How ISP sees the HTTPS traffic? [duplicate]
If I am visiting a https
url say https://www.youtube.com/watch?v=7HKoqNJtMTQ
. What exactly my ISP will see ?
Solution 1:
You can always install Wireshark and see what's going out of your Internet-facing network interface for yourself.
This Stack Overflow post gives you specific details. The destination host you are connecting to will be known, as it's part of the certificate involved in the SSL setup. That's the "www.youtube.com" part of the URL. The rest of the specific URL isn't visible to your ISP, but if you are using your ISP's DNS servers, your ISP will be able to know you at least made a DNS lookup to that site. A DNS lookup cannot be tracked back to a specific URL but keep in mind some sites put different types of content on different servers (such as Bing putting all explicit content on its own domain) and that could implicate you. Use a non-ISP DNS such as OpenDNS if you can.

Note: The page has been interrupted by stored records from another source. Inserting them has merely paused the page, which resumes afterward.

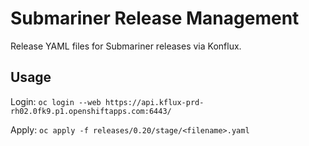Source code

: # Submariner Release Management

Release YAML files for Submariner releases via Konflux.

## Usage

Login: `oc login --web https://api.kflux-prd-rh02.0fk9.p1.openshiftapps.com:6443/`

Apply: `oc apply -f releases/0.20/stage/<filename>.yaml`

This is assuming you've verified that the certificate presented by the server is the one you are expecting. SSL proxies (i.e. "man-in-the-middle") are possible but they will substitute a different certificate - which is on you to check for, especially if the substituted certificate is part of the plethora of "trusted root certificates" recognized by most browsers.
Solution 2:
wildcard attack
If the ssl certificate of the destination site is compromised, e.g. by a wildcard certificate owned by a 3rd party, the confidentiality can be compromised on the way to the destination side. (e.g. see this article)
company use case
If your ISP is your company, all your traffic may become visible for the company.
Think about a setup, there an additional root certificate owned by the company is deployed to the browser key store. Using this certificate the attack described is easily possible.
In this case a ssl enabled reverse proxy like squid can be used to crack up your encrypted connection.
This is under some circumstances a valid setup, because it allows the use of security systems (e.g. malware scanner) also for ssl encrypted traffic.
The use of such a setup depends on legal restriction in the specific county. In Germany the "Betriebsrat" (employees representatives) have to acknowledge this.